O grupo parlamentar do PS/Açores questionou o Governo açoriano sobre o estado atual do estudo socioeconómico do impacto da Rede Regional de Áreas Marinhas Protegidas dos Açores (RAMPA) na frota de pesca açoriana, foi hoje divulgado.
Em requerimento enviado ao Governo Regional através do parlamento açoriano, os socialistas solicitam cópia do “estudo socioeconómico elaborado pela Universidade dos Açores ou por qualquer outra entidade” sobre o impacto da implementação da RAMPA na frota de pesca açoriana e, caso “ainda não se encontre concluído”, pedem informação sobre o estado atual de execução da referida investigação, bem como a nova previsão de conclusão e de divulgação pública.
Segundo o deputado Gualberto Rita, “o Governo Regional [PSD/CDS-PP/PPM] anunciou este estudo como base para avaliar os efeitos das novas áreas marinhas protegidas na frota açoriana e para sustentar eventuais mecanismos de compensação, mas a verdade é que, até ao momento, o seu conteúdo não é conhecido”.
O parlamentar socialista, citado numa nota de imprensa, defendeu que “é fundamental que este estudo seja conhecido publicamente”, assinalando que as novas Áreas Marinhas Protegidas entraram em vigor “no início de 2026 e que o Governo Regional já anunciou a disponibilização de 2,5 milhões de euros para compensar os pescadores afetados por esta medida”.
O PS/Açores recorda, na sua nota, que o estudo foi financiado pela região e “deveria estar concluído até ao final de 2025, prazo que foi inclusive referido em documentos oficiais relacionados com o processo de implementação da RAMPA”.
“Se o estudo está concluído, deve ser divulgado.
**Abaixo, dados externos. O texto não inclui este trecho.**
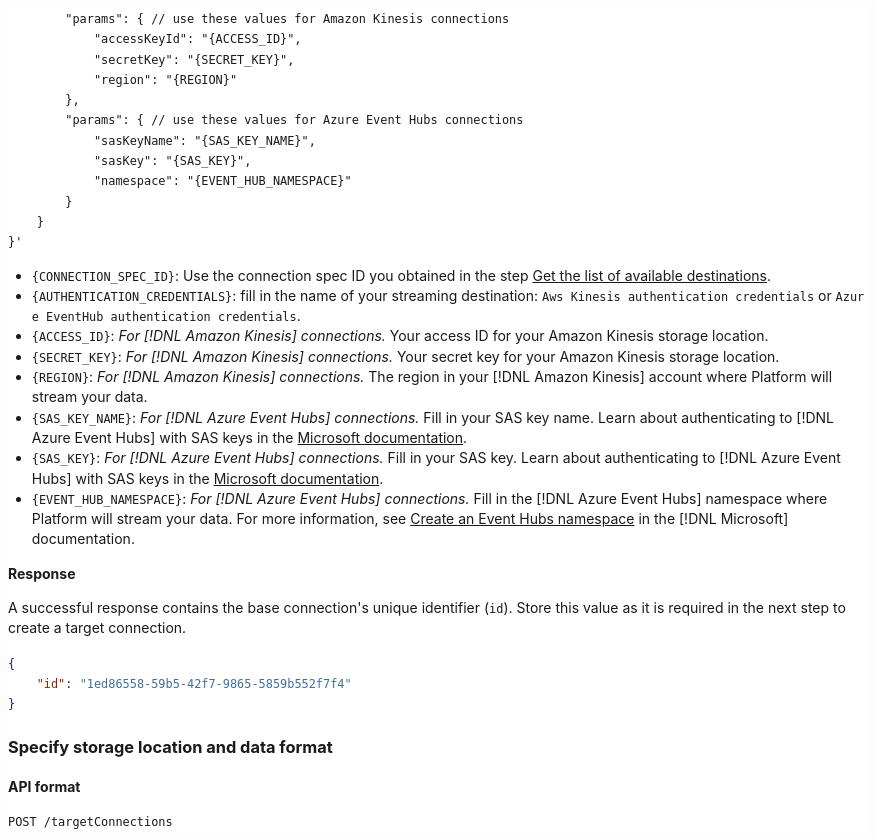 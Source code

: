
 ```shell
        "params": { // use these values for Amazon Kinesis connections
            "accessKeyId": "{ACCESS_ID}",
            "secretKey": "{SECRET_KEY}",
            "region": "{REGION}"
        },
        "params": { // use these values for Azure Event Hubs connections
            "sasKeyName": "{SAS_KEY_NAME}",
            "sasKey": "{SAS_KEY}",
            "namespace": "{EVENT_HUB_NAMESPACE}"
        }        
    }
}'
```

*   `{CONNECTION_SPEC_ID}`: Use the connection spec ID you obtained in the step [Get the list of available destinations](#get-the-list-of-available-destinations).
*   `{AUTHENTICATION_CREDENTIALS}`: fill in the name of your streaming destination: `Aws Kinesis authentication credentials` or `Azure EventHub authentication credentials`. 
*   `{ACCESS_ID}`: *For [!DNL Amazon Kinesis] connections.* Your access ID for your Amazon Kinesis storage location.
*   `{SECRET_KEY}`: *For [!DNL Amazon Kinesis] connections.* Your secret key for your Amazon Kinesis storage location.
*  `{REGION}`: *For [!DNL Amazon Kinesis] connections.* The region in your [!DNL Amazon Kinesis] account where Platform will stream your data.
*  `{SAS_KEY_NAME}`: *For [!DNL Azure Event Hubs] connections.* Fill in your SAS key name. Learn about authenticating to [!DNL Azure Event Hubs] with SAS keys in the [Microsoft documentation](https://docs.microsoft.com/en-us/azure/event-hubs/authenticate-shared-access-signature).
*  `{SAS_KEY}`: *For [!DNL Azure Event Hubs] connections.* Fill in your SAS key. Learn about authenticating to [!DNL Azure Event Hubs] with SAS keys in the [Microsoft documentation](https://docs.microsoft.com/en-us/azure/event-hubs/authenticate-shared-access-signature).
*  `{EVENT_HUB_NAMESPACE}`: *For [!DNL Azure Event Hubs] connections.* Fill in the [!DNL Azure Event Hubs] namespace where Platform will stream your data. For more information, see [Create an Event Hubs namespace](https://docs.microsoft.com/en-us/azure/event-hubs/event-hubs-create#create-an-event-hubs-namespace) in the [!DNL Microsoft] documentation.

**Response**

A successful response contains the base connection's unique identifier (`id`). Store this value as it is required in the next step to create a target connection.

```json
{
    "id": "1ed86558-59b5-42f7-9865-5859b552f7f4"
}
```

### Specify storage location and data format

**API format**

```http
POST /targetConnections
```
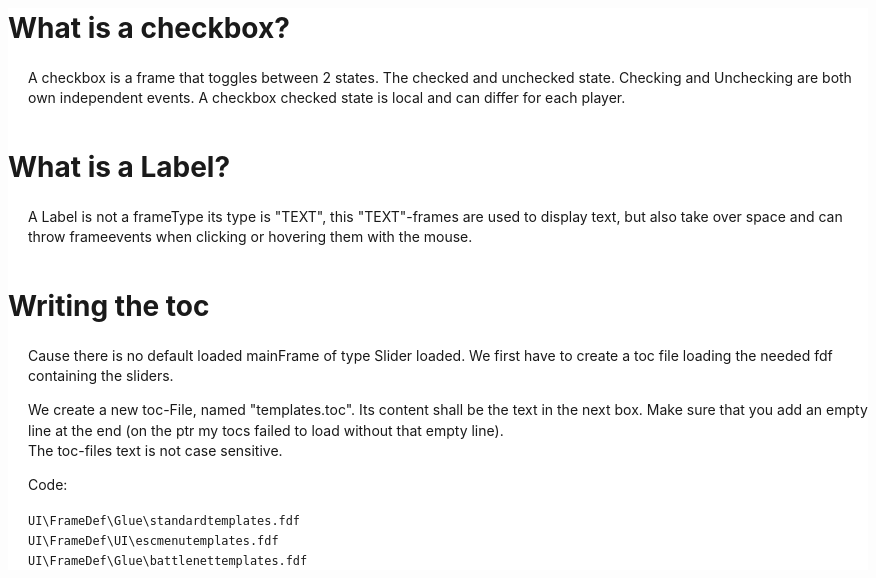 </div>

  

# What is a checkbox?

<div style="margin-left: 20px">

A checkbox is a frame that toggles between 2 states. The checked and
unchecked state. Checking and Unchecking are both own independent
events. A checkbox checked state is local and can differ for each
player.​

</div>

  

# What is a Label?

<div style="margin-left: 20px">

A Label is not a frameType its type is "TEXT", this "TEXT"-frames are
used to display text, but also take over space and can throw frameevents
when clicking or hovering them with the mouse.​

</div>

  

# Writing the toc

  

<div style="margin-left: 20px">

Cause there is no default loaded mainFrame of type Slider loaded. We
first have to create a toc file loading the needed fdf containing the
sliders.  
  
We create a new toc-File, named "templates.toc". Its content shall be
the text in the next box. Make sure that you add an empty line at the
end (on the ptr my tocs failed to load without that empty line).  
The toc-files text is not case sensitive.  

<div class="bbCodeBlock bbCodeBlock--screenLimited bbCodeBlock--code">

<div class="bbCodeBlock-title">

Code:

</div>

<div class="bbCodeBlock-content" dir="ltr">

``` bbCodeCode
UI\FrameDef\Glue\standardtemplates.fdf
UI\FrameDef\UI\escmenutemplates.fdf
UI\FrameDef\Glue\battlenettemplates.fdf
```
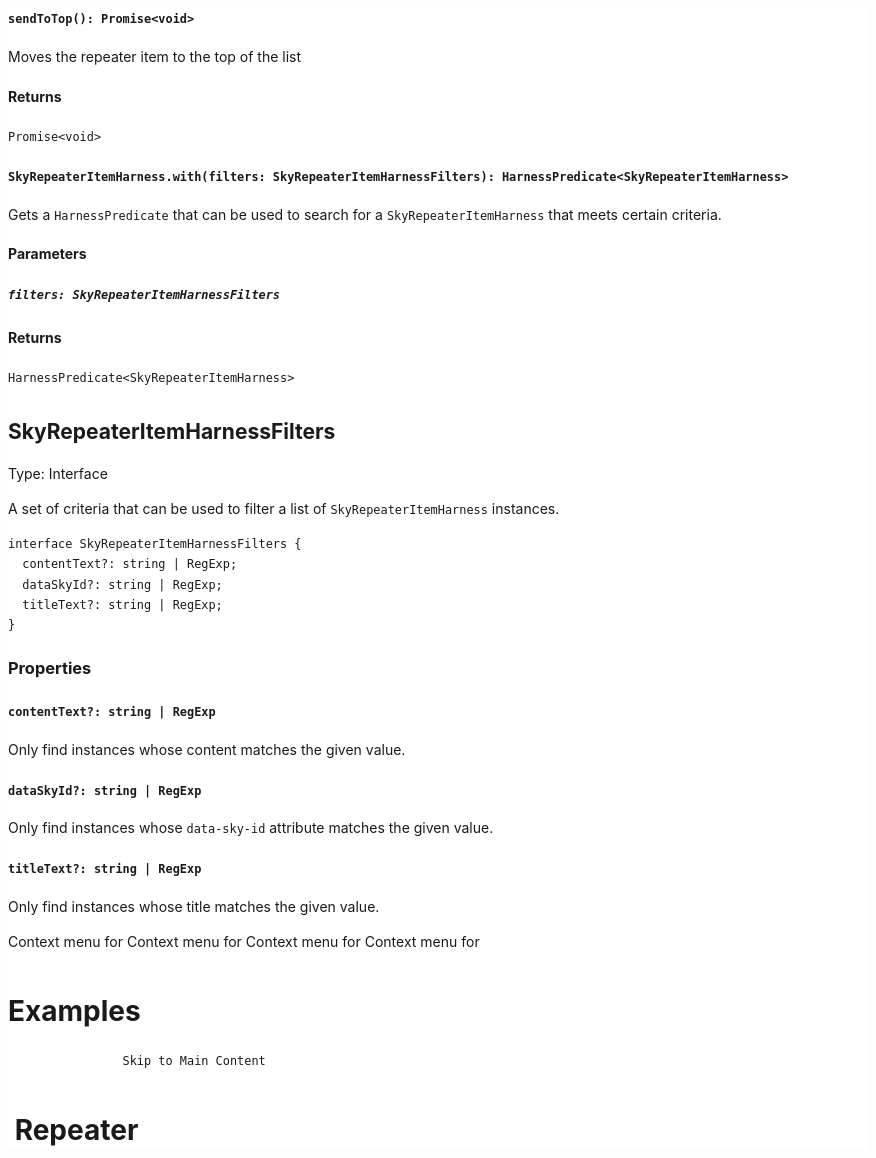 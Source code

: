 #### `sendToTop(): Promise<void>`

Moves the repeater item to the top of the list

#### Returns

`Promise<void>`

#### `SkyRepeaterItemHarness.with(filters: SkyRepeaterItemHarnessFilters): HarnessPredicate<SkyRepeaterItemHarness>`

Gets a `HarnessPredicate` that can be used to search for a `SkyRepeaterItemHarness` that meets certain criteria.

#### Parameters

##### `filters: SkyRepeaterItemHarnessFilters`

#### Returns

`HarnessPredicate<SkyRepeaterItemHarness>`

 SkyRepeaterItemHarnessFilters
------------------------------

Type: Interface

A set of criteria that can be used to filter a list of `SkyRepeaterItemHarness` instances.

    interface SkyRepeaterItemHarnessFilters {
      contentText?: string | RegExp;
      dataSkyId?: string | RegExp;
      titleText?: string | RegExp;
    }

### Properties

#### `contentText?: string | RegExp`

Only find instances whose content matches the given value.

#### `dataSkyId?: string | RegExp`

Only find instances whose `data-sky-id` attribute matches the given value.

#### `titleText?: string | RegExp`

Only find instances whose title matches the given value. 

Context menu for Context menu for Context menu for Context menu for

# Examples

                    Skip to Main Content

 Repeater
========

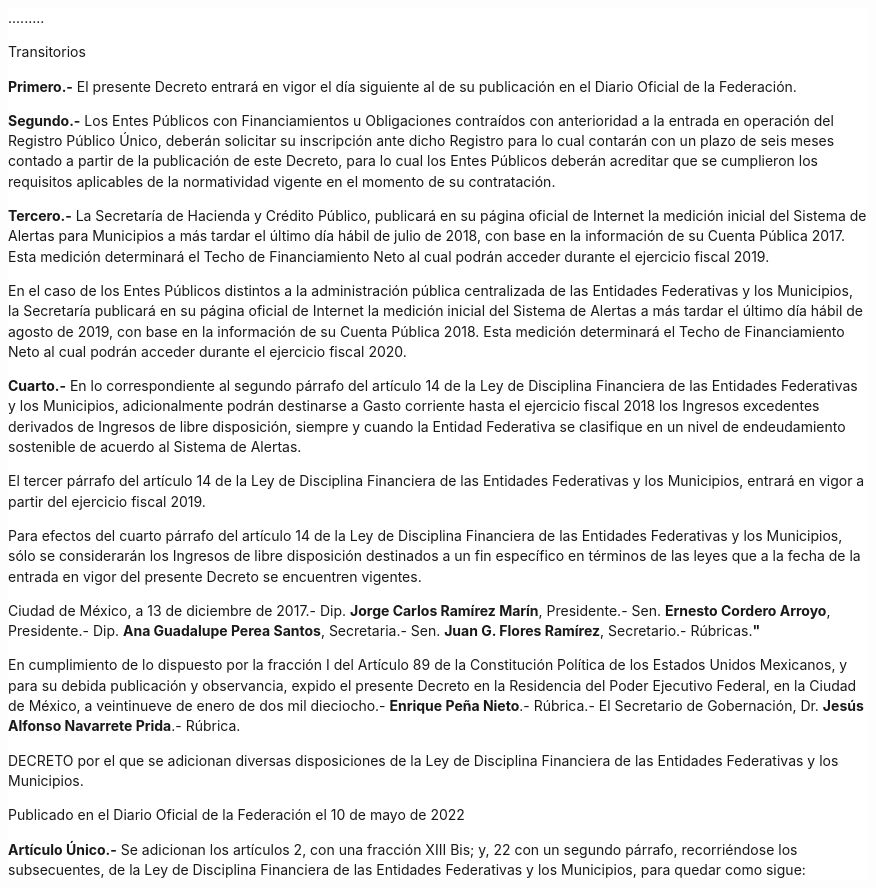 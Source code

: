.........

Transitorios

**Primero.-** El presente Decreto entrará en vigor el día siguiente al de su publicación en el Diario Oficial de la Federación.

**Segundo.-** Los Entes Públicos con Financiamientos u Obligaciones contraídos con anterioridad a la entrada en operación del Registro Público Único, deberán solicitar su inscripción ante dicho Registro para lo cual contarán con un plazo de seis meses contado a partir de la publicación de este Decreto, para lo cual los Entes Públicos deberán acreditar que se cumplieron los requisitos aplicables de la normatividad vigente en el momento de su contratación.

**Tercero.-** La Secretaría de Hacienda y Crédito Público, publicará en su página oficial de Internet la medición inicial del Sistema de Alertas para Municipios a más tardar el último día hábil de julio de 2018, con base en la información de su Cuenta Pública 2017. Esta medición determinará el Techo de Financiamiento Neto al cual podrán acceder durante el ejercicio fiscal 2019.

En el caso de los Entes Públicos distintos a la administración pública centralizada de las Entidades Federativas y los Municipios, la Secretaría publicará en su página oficial de Internet la medición inicial del Sistema de Alertas a más tardar el último día hábil de agosto de 2019, con base en la información de su Cuenta Pública 2018. Esta medición determinará el Techo de Financiamiento Neto al cual podrán acceder durante el ejercicio fiscal 2020.

**Cuarto.-** En lo correspondiente al segundo párrafo del artículo 14 de la Ley de Disciplina Financiera de las Entidades Federativas y los Municipios, adicionalmente podrán destinarse a Gasto corriente hasta el ejercicio fiscal 2018 los Ingresos excedentes derivados de Ingresos de libre disposición, siempre y cuando la Entidad Federativa se clasifique en un nivel de endeudamiento sostenible de acuerdo al Sistema de Alertas.

El tercer párrafo del artículo 14 de la Ley de Disciplina Financiera de las Entidades Federativas y los Municipios, entrará en vigor a partir del ejercicio fiscal 2019.

Para efectos del cuarto párrafo del artículo 14 de la Ley de Disciplina Financiera de las Entidades Federativas y los Municipios, sólo se considerarán los Ingresos de libre disposición destinados a un fin específico en términos de las leyes que a la fecha de la entrada en vigor del presente Decreto se encuentren vigentes.

Ciudad de México, a 13 de diciembre de 2017.- Dip. **Jorge Carlos Ramírez Marín**, Presidente.- Sen. **Ernesto Cordero Arroyo**, Presidente.- Dip. **Ana Guadalupe Perea Santos**, Secretaria.- Sen. **Juan G. Flores Ramírez**, Secretario.- Rúbricas.**\"**

En cumplimiento de lo dispuesto por la fracción I del Artículo 89 de la Constitución Política de los Estados Unidos Mexicanos, y para su debida publicación y observancia, expido el presente Decreto en la Residencia del Poder Ejecutivo Federal, en la Ciudad de México, a veintinueve de enero de dos mil dieciocho.- **Enrique Peña Nieto**.- Rúbrica.- El Secretario de Gobernación, Dr. **Jesús Alfonso Navarrete Prida**.- Rúbrica.

DECRETO por el que se adicionan diversas disposiciones de la Ley de Disciplina Financiera de las Entidades Federativas y los Municipios.

Publicado en el Diario Oficial de la Federación el 10 de mayo de 2022

**Artículo Único.-** Se adicionan los artículos 2, con una fracción XIII Bis; y, 22 con un segundo párrafo, recorriéndose los subsecuentes, de la Ley de Disciplina Financiera de las Entidades Federativas y los Municipios, para quedar como sigue:
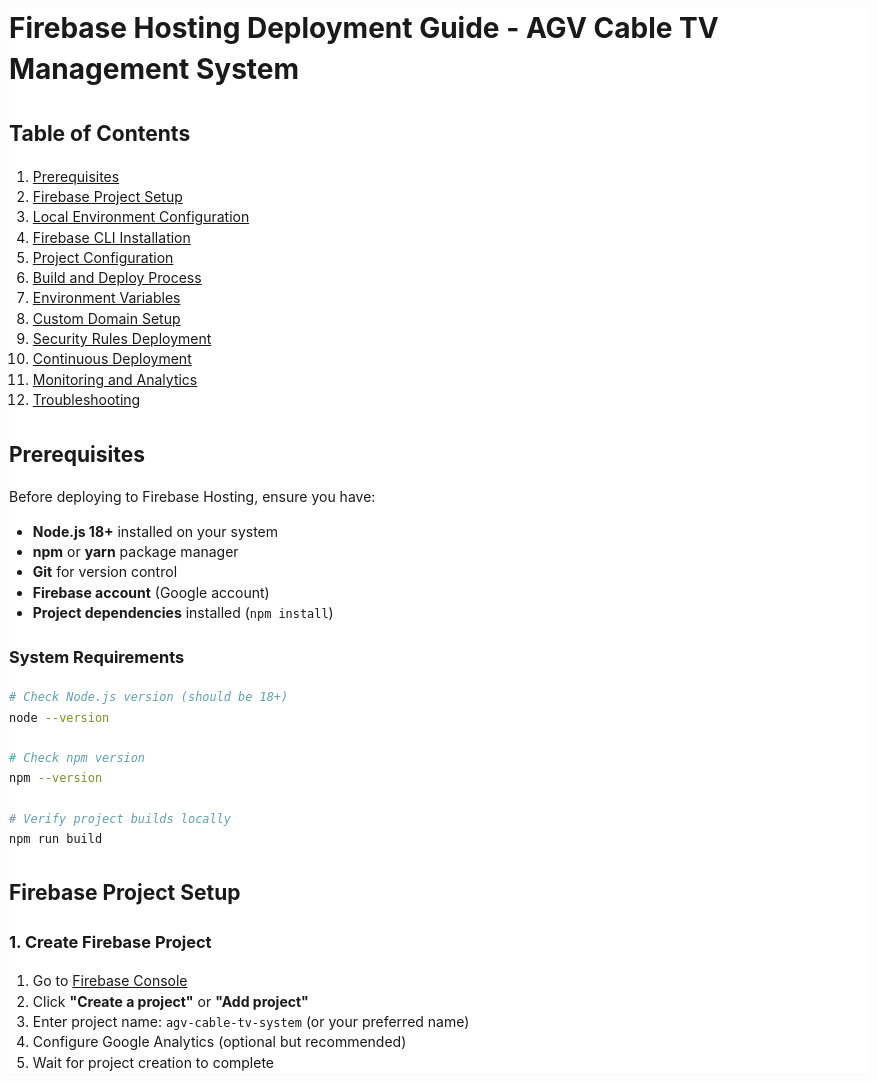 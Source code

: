 # Firebase Hosting Deployment Guide - AGV Cable TV Management System

## Table of Contents

1. [Prerequisites](#prerequisites)
2. [Firebase Project Setup](#firebase-project-setup)
3. [Local Environment Configuration](#local-environment-configuration)
4. [Firebase CLI Installation](#firebase-cli-installation)
5. [Project Configuration](#project-configuration)
6. [Build and Deploy Process](#build-and-deploy-process)
7. [Environment Variables](#environment-variables)
8. [Custom Domain Setup](#custom-domain-setup)
9. [Security Rules Deployment](#security-rules-deployment)
10. [Continuous Deployment](#continuous-deployment)
11. [Monitoring and Analytics](#monitoring-and-analytics)
12. [Troubleshooting](#troubleshooting)

## Prerequisites

Before deploying to Firebase Hosting, ensure you have:

- **Node.js 18+** installed on your system
- **npm** or **yarn** package manager
- **Git** for version control
- **Firebase account** (Google account)
- **Project dependencies** installed (`npm install`)

### System Requirements

```bash
# Check Node.js version (should be 18+)
node --version

# Check npm version
npm --version

# Verify project builds locally
npm run build
```

## Firebase Project Setup

### 1. Create Firebase Project

1. Go to [Firebase Console](https://console.firebase.google.com/)
2. Click **"Create a project"** or **"Add project"**
3. Enter project name: `agv-cable-tv-system` (or your preferred name)
4. Configure Google Analytics (optional but recommended)
5. Wait for project creation to complete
Se não está, o Governo deve explicar por que razão não cumpriu o prazo que ele próprio definiu”, afirmou Gualberto Rita, sublinhando que esta é uma matéria particularmente sensível para as comunidades piscatórias açorianas.
“O setor das pescas precisa de previsibilidade e de decisões fundamentadas. Se existem mecanismos de compensação anunciados, é essencial conhecer o estudo que avalia o impacto destas áreas protegidas na atividade da frota açoriana”, afirmou o parlamentar socialista.
Para o deputado socialista, decisões com impacto direto no setor das pescas devem ser tomadas “com base em informação clara e transparente, sobretudo quando estão em causa restrições às áreas de pesca e a definição de compensações para os profissionais do mar”.
Aprovada em outubro de 2024, pela Assembleia Legislativa dos Açores, a Rede Regional de Áreas Marinhas Protegidas da Região Autónoma dos Açores (RAMPA), que abrange 30% do mar do arquipélago, deveria ter entrado em vigor no dia 30 de setembro de 2025, mas foi adiada para 01 de janeiro deste ano.
O adiamento, aprovado pelo parlamento açoriano, foi justificado com a necessidade de salvaguardar que o mecanismo de apoio para a frota de pesca comercial tinha enquadramento legal antes da entrada em vigor do quadro legal da RAMPA, garantindo que não haveria “qualquer tipo de impacto económico negativo no setor das pescas”.
A nova Rede Regional de Áreas Marinhas Protegidas dos Açores cobre 287 mil quilómetros quadrados e “contribui significativamente para que Portugal e a União Europeia cumpram os objetivos internacionais de conservação definidos para a década”.
A compensação aos pescadores pela criação da Rede Regional de Áreas Marinhas Protegidas dos Açores, de 10 milhões de euros, no máximo, será transferida entre 2026 e 2028, segundo uma resolução do Conselho de Ministros publicada em 21 de janeiro.